_EXTRACTED RECORDS_.

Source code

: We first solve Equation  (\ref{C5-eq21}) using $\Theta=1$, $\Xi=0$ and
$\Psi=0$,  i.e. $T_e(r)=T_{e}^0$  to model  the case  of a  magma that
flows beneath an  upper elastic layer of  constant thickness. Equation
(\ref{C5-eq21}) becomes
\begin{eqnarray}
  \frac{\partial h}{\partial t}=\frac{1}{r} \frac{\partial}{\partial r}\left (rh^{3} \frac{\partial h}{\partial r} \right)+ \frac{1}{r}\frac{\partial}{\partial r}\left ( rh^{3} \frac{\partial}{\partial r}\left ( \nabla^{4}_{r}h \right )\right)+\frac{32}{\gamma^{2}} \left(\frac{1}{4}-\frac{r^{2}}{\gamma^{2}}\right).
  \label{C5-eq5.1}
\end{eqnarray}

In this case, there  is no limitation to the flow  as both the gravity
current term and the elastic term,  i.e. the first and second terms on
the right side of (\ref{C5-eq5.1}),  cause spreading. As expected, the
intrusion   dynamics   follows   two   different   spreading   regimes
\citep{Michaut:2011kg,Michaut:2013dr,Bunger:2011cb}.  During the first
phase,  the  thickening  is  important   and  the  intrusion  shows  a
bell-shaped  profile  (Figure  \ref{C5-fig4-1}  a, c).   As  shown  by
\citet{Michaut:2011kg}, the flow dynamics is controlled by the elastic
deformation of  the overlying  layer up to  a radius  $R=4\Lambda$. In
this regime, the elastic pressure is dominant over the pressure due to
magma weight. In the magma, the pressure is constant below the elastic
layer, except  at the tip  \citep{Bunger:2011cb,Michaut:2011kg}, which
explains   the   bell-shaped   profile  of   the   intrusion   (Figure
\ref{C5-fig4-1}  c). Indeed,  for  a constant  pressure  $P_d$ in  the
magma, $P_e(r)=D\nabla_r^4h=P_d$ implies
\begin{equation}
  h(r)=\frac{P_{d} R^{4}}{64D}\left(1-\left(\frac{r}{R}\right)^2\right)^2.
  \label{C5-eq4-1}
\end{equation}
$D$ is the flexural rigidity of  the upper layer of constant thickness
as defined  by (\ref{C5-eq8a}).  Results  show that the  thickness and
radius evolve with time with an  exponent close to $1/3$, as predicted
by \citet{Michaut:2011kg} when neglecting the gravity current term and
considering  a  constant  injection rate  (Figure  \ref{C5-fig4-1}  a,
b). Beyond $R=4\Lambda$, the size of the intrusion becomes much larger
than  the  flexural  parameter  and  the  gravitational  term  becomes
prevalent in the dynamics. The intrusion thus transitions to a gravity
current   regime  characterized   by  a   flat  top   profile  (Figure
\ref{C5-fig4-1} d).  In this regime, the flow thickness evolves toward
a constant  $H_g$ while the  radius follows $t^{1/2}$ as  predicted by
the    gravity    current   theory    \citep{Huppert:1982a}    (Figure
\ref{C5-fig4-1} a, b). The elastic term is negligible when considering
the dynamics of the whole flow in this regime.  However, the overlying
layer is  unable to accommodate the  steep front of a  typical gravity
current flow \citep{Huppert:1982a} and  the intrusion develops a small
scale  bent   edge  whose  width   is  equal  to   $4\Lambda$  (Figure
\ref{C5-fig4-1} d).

_YOUR OBJECTIVE_.
A complete, exact repeat of the records is the required answer.

_YOUR SOLUTION_.
Source code

: We first solve Equation  (\ref{C5-eq21}) using $\Theta=1$, $\Xi=0$ and
$\Psi=0$,  i.e. $T_e(r)=T_{e}^0$  to model  the case  of a  magma that
flows beneath an  upper elastic layer of  constant thickness. Equation
(\ref{C5-eq21}) becomes
\begin{eqnarray}
  \frac{\partial h}{\partial t}=\frac{1}{r} \frac{\partial}{\partial r}\left (rh^{3} \frac{\partial h}{\partial r} \right)+ \frac{1}{r}\frac{\partial}{\partial r}\left ( rh^{3} \frac{\partial}{\partial r}\left ( \nabla^{4}_{r}h \right )\right)+\frac{32}{\gamma^{2}} \left(\frac{1}{4}-\frac{r^{2}}{\gamma^{2}}\right).
  \label{C5-eq5.1}
\end{eqnarray}

In this case, there  is no limitation to the flow  as both the gravity
current term and the elastic term,  i.e. the first and second terms on
the right side of (\ref{C5-eq5.1}),  cause spreading. As expected, the
intrusion   dynamics   follows   two   different   spreading   regimes
\citep{Michaut:2011kg,Michaut:2013dr,Bunger:2011cb}.  During the first
phase,  the  thickening  is  important   and  the  intrusion  shows  a
bell-shaped  profile  (Figure  \ref{C5-fig4-1}  a, c).   As  shown  by
\citet{Michaut:2011kg}, the flow dynamics is controlled by the elastic
deformation of  the overlying  layer up to  a radius  $R=4\Lambda$. In
this regime, the elastic pressure is dominant over the pressure due to
magma weight. In the magma, the pressure is constant below the elastic
layer, except  at the tip  \citep{Bunger:2011cb,Michaut:2011kg}, which
explains   the   bell-shaped   profile  of   the   intrusion   (Figure
\ref{C5-fig4-1}  c). Indeed,  for  a constant  pressure  $P_d$ in  the
magma, $P_e(r)=D\nabla_r^4h=P_d$ implies
\begin{equation}
  h(r)=\frac{P_{d} R^{4}}{64D}\left(1-\left(\frac{r}{R}\right)^2\right)^2.
  \label{C5-eq4-1}
\end{equation}
$D$ is the flexural rigidity of  the upper layer of constant thickness
as defined  by (\ref{C5-eq8a}).  Results  show that the  thickness and
radius evolve with time with an  exponent close to $1/3$, as predicted
by \citet{Michaut:2011kg} when neglecting the gravity current term and
considering  a  constant  injection rate  (Figure  \ref{C5-fig4-1}  a,
b). Beyond $R=4\Lambda$, the size of the intrusion becomes much larger
than  the  flexural  parameter  and  the  gravitational  term  becomes
prevalent in the dynamics. The intrusion thus transitions to a gravity
current   regime  characterized   by  a   flat  top   profile  (Figure
\ref{C5-fig4-1} d).  In this regime, the flow thickness evolves toward
a constant  $H_g$ while the  radius follows $t^{1/2}$ as  predicted by
the    gravity    current   theory    \citep{Huppert:1982a}    (Figure
\ref{C5-fig4-1} a, b). The elastic term is negligible when considering
the dynamics of the whole flow in this regime.  However, the overlying
layer is  unable to accommodate the  steep front of a  typical gravity
current flow \citep{Huppert:1982a} and  the intrusion develops a small
scale  bent   edge  whose  width   is  equal  to   $4\Lambda$  (Figure
\ref{C5-fig4-1} d).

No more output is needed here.